| PROBLEM DETAILS |
Below is a set of entries. Reproduce exactly the lines from the one containing "print '****** OUTFILL COMPLETED ******'" through the end, both included.

(Saved entries)
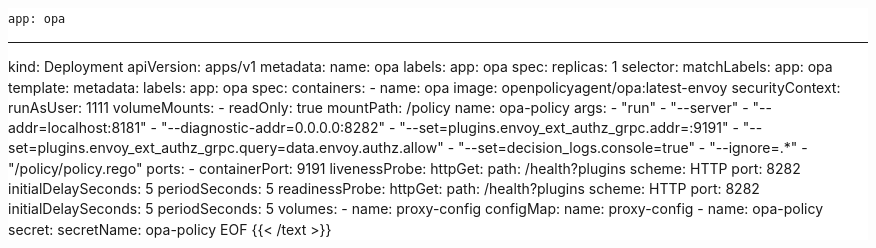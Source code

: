     app: opa
---


kind: Deployment
apiVersion: apps/v1
metadata:
  name: opa
  labels:
    app: opa
spec:
  replicas: 1
  selector:
    matchLabels:
      app: opa
  template:
    metadata:
      labels:
        app: opa
    spec:
      containers:
        - name: opa
          image: openpolicyagent/opa:latest-envoy
          securityContext:
            runAsUser: 1111
          volumeMounts:
          - readOnly: true
            mountPath: /policy
            name: opa-policy
          args:
          - "run"
          - "--server"
          - "--addr=localhost:8181"
          - "--diagnostic-addr=0.0.0.0:8282"
          - "--set=plugins.envoy_ext_authz_grpc.addr=:9191"
          - "--set=plugins.envoy_ext_authz_grpc.query=data.envoy.authz.allow"
          - "--set=decision_logs.console=true"
          - "--ignore=.*"
          - "/policy/policy.rego"
          ports:
          - containerPort: 9191
          livenessProbe:
            httpGet:
              path: /health?plugins
              scheme: HTTP
              port: 8282
            initialDelaySeconds: 5
            periodSeconds: 5
          readinessProbe:
            httpGet:
              path: /health?plugins
              scheme: HTTP
              port: 8282
            initialDelaySeconds: 5
            periodSeconds: 5
      volumes:
        - name: proxy-config
          configMap:
            name: proxy-config
        - name: opa-policy
          secret:
            secretName: opa-policy
EOF
{{< /text >}}
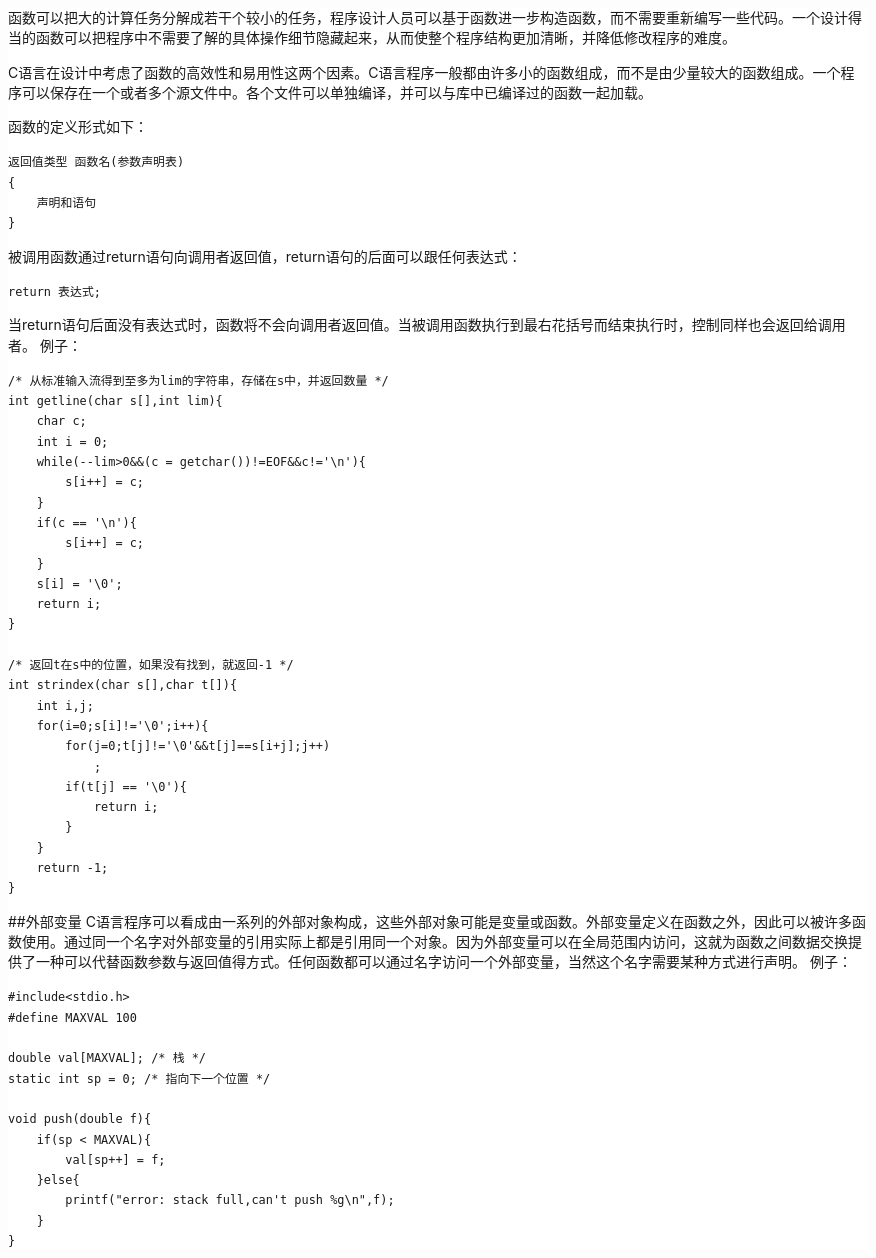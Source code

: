 函数可以把大的计算任务分解成若干个较小的任务，程序设计人员可以基于函数进一步构造函数，而不需要重新编写一些代码。一个设计得当的函数可以把程序中不需要了解的具体操作细节隐藏起来，从而使整个程序结构更加清晰，并降低修改程序的难度。

C语言在设计中考虑了函数的高效性和易用性这两个因素。C语言程序一般都由许多小的函数组成，而不是由少量较大的函数组成。一个程序可以保存在一个或者多个源文件中。各个文件可以单独编译，并可以与库中已编译过的函数一起加载。

函数的定义形式如下：
```
返回值类型 函数名(参数声明表)
{
	声明和语句
}
```
被调用函数通过return语句向调用者返回值，return语句的后面可以跟任何表达式：
```
return 表达式;
```
当return语句后面没有表达式时，函数将不会向调用者返回值。当被调用函数执行到最右花括号而结束执行时，控制同样也会返回给调用者。
例子：
```
/* 从标准输入流得到至多为lim的字符串，存储在s中，并返回数量 */
int getline(char s[],int lim){
    char c;
    int i = 0;
    while(--lim>0&&(c = getchar())!=EOF&&c!='\n'){
        s[i++] = c;
    }
    if(c == '\n'){
        s[i++] = c;
    }
    s[i] = '\0';
    return i;
}

/* 返回t在s中的位置，如果没有找到，就返回-1 */
int strindex(char s[],char t[]){
    int i,j;
    for(i=0;s[i]!='\0';i++){
        for(j=0;t[j]!='\0'&&t[j]==s[i+j];j++)
            ;
        if(t[j] == '\0'){
            return i;
        }
    }
    return -1;
}
```

##外部变量
C语言程序可以看成由一系列的外部对象构成，这些外部对象可能是变量或函数。外部变量定义在函数之外，因此可以被许多函数使用。通过同一个名字对外部变量的引用实际上都是引用同一个对象。因为外部变量可以在全局范围内访问，这就为函数之间数据交换提供了一种可以代替函数参数与返回值得方式。任何函数都可以通过名字访问一个外部变量，当然这个名字需要某种方式进行声明。
例子：
```
#include<stdio.h>
#define MAXVAL 100

double val[MAXVAL]; /* 栈 */
static int sp = 0; /* 指向下一个位置 */

void push(double f){
    if(sp < MAXVAL){
        val[sp++] = f;
    }else{
        printf("error: stack full,can't push %g\n",f);
    }
}
```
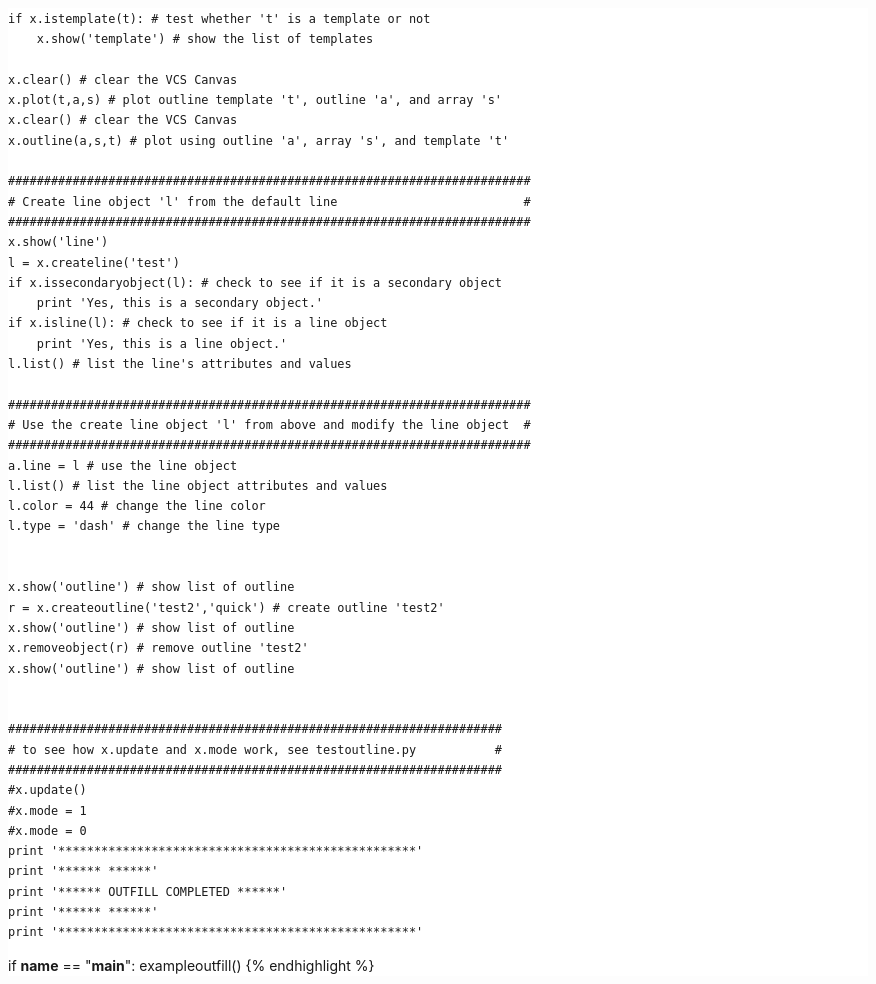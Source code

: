     if x.istemplate(t): # test whether 't' is a template or not
        x.show('template') # show the list of templates

    x.clear() # clear the VCS Canvas
    x.plot(t,a,s) # plot outline template 't', outline 'a', and array 's'
    x.clear() # clear the VCS Canvas
    x.outline(a,s,t) # plot using outline 'a', array 's', and template 't'

    #########################################################################
    # Create line object 'l' from the default line                          #
    #########################################################################
    x.show('line')
    l = x.createline('test')
    if x.issecondaryobject(l): # check to see if it is a secondary object
        print 'Yes, this is a secondary object.'
    if x.isline(l): # check to see if it is a line object
        print 'Yes, this is a line object.'
    l.list() # list the line's attributes and values

    #########################################################################
    # Use the create line object 'l' from above and modify the line object  #
    #########################################################################
    a.line = l # use the line object
    l.list() # list the line object attributes and values
    l.color = 44 # change the line color
    l.type = 'dash' # change the line type


    x.show('outline') # show list of outline
    r = x.createoutline('test2','quick') # create outline 'test2'
    x.show('outline') # show list of outline
    x.removeobject(r) # remove outline 'test2'
    x.show('outline') # show list of outline


    #####################################################################
    # to see how x.update and x.mode work, see testoutline.py           #
    #####################################################################
    #x.update()
    #x.mode = 1
    #x.mode = 0
    print '**************************************************'
    print '****** ******'
    print '****** OUTFILL COMPLETED ******'
    print '****** ******'
    print '**************************************************'

if __name__ == "__main__":
    exampleoutfill()
{% endhighlight %}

| RESPONSE |
    print '****** OUTFILL COMPLETED ******'
    print '****** ******'
    print '**************************************************'

if __name__ == "__main__":
    exampleoutfill()
{% endhighlight %}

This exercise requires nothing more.